**Plain-text document sources:**
———

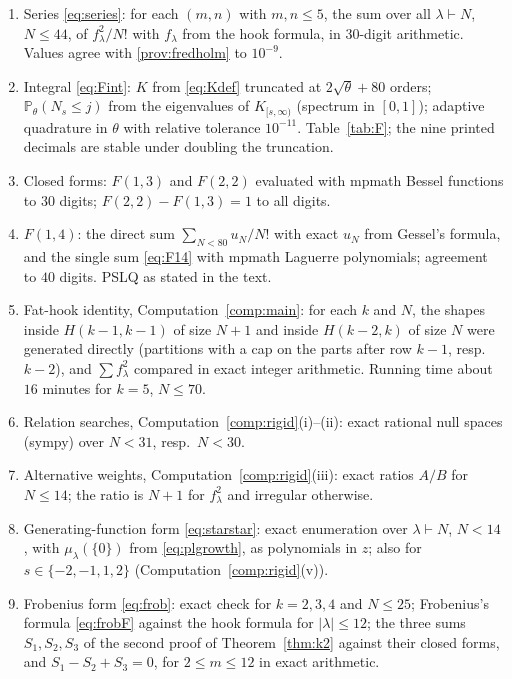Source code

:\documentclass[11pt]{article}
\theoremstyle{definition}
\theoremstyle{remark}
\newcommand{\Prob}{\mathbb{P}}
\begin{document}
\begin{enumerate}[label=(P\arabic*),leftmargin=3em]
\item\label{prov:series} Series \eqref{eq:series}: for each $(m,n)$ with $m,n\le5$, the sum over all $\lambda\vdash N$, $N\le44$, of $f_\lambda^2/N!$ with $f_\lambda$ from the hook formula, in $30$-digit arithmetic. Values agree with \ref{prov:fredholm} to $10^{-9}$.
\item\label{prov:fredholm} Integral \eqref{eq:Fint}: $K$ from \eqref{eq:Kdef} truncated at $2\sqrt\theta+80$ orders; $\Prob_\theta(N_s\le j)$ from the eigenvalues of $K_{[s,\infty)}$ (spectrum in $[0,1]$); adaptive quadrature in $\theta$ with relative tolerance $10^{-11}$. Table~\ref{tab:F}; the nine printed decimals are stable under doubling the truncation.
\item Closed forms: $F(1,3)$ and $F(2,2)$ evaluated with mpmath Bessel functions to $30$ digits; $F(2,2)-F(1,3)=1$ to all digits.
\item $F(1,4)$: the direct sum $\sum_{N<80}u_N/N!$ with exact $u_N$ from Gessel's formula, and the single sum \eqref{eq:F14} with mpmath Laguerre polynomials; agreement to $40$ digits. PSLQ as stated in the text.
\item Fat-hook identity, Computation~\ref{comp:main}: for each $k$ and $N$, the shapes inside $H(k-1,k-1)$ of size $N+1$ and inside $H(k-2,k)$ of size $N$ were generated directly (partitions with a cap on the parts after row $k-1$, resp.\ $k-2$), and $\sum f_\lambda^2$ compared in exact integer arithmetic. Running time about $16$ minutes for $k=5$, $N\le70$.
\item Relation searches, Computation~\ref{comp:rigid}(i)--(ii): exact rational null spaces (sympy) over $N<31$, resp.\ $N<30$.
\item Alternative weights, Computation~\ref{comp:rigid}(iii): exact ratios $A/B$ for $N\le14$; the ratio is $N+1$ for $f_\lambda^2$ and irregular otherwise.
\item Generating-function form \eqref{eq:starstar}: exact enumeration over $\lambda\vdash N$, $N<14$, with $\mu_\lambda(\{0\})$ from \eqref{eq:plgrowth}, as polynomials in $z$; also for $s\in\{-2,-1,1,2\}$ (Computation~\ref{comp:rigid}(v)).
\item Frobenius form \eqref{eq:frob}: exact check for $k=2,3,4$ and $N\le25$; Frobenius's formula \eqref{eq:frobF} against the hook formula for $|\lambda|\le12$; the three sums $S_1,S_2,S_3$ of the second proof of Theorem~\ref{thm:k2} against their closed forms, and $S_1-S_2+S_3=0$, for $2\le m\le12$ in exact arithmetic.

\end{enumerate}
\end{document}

———

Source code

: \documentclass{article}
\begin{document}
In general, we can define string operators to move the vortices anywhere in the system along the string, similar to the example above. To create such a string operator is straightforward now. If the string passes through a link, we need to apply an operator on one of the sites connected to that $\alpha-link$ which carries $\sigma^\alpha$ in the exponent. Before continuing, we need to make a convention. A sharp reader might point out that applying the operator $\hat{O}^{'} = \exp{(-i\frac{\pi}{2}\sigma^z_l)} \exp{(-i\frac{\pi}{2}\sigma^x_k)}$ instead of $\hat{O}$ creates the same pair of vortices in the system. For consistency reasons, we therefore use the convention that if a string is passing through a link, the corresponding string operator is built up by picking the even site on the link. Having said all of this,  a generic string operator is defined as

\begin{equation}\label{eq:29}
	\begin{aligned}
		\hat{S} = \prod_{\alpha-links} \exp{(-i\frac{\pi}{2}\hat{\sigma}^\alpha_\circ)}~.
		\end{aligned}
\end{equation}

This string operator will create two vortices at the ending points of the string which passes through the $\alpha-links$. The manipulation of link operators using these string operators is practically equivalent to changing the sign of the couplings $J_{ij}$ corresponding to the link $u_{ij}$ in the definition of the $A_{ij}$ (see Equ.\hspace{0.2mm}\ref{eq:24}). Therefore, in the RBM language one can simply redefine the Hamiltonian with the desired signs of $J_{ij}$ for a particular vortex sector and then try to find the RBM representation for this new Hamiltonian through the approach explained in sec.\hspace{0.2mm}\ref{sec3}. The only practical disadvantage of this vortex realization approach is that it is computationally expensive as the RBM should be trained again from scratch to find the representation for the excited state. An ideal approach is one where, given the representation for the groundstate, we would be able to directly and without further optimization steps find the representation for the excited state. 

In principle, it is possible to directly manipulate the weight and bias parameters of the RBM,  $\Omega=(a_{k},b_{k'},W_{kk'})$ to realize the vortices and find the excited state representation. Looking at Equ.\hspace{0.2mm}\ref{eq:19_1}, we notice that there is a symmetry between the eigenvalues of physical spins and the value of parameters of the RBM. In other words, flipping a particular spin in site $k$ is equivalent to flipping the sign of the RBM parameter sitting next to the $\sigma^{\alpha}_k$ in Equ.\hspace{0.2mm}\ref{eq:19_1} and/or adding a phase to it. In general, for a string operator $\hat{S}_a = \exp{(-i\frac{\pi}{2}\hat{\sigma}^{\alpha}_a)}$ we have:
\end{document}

———

**THE PROBLEM:** Set down, from the entries above, exactly the lines from the one with "to all digits." up to and including the one with "exact enumeration over", and no other lines.

**RESPONSE TO THE EXERCISE:**
\item Closed forms: $F(1,3)$ and $F(2,2)$ evaluated with mpmath Bessel functions to $30$ digits; $F(2,2)-F(1,3)=1$ to all digits.
\item $F(1,4)$: the direct sum $\sum_{N<80}u_N/N!$ with exact $u_N$ from Gessel's formula, and the single sum \eqref{eq:F14} with mpmath Laguerre polynomials; agreement to $40$ digits. PSLQ as stated in the text.
\item Fat-hook identity, Computation~\ref{comp:main}: for each $k$ and $N$, the shapes inside $H(k-1,k-1)$ of size $N+1$ and inside $H(k-2,k)$ of size $N$ were generated directly (partitions with a cap on the parts after row $k-1$, resp.\ $k-2$), and $\sum f_\lambda^2$ compared in exact integer arithmetic. Running time about $16$ minutes for $k=5$, $N\le70$.
\item Relation searches, Computation~\ref{comp:rigid}(i)--(ii): exact rational null spaces (sympy) over $N<31$, resp.\ $N<30$.
\item Alternative weights, Computation~\ref{comp:rigid}(iii): exact ratios $A/B$ for $N\le14$; the ratio is $N+1$ for $f_\lambda^2$ and irregular otherwise.
\item Generating-function form \eqref{eq:starstar}: exact enumeration over $\lambda\vdash N$, $N<14$, with $\mu_\lambda(\{0\})$ from \eqref{eq:plgrowth}, as polynomials in $z$; also for $s\in\{-2,-1,1,2\}$ (Computation~\ref{comp:rigid}(v)).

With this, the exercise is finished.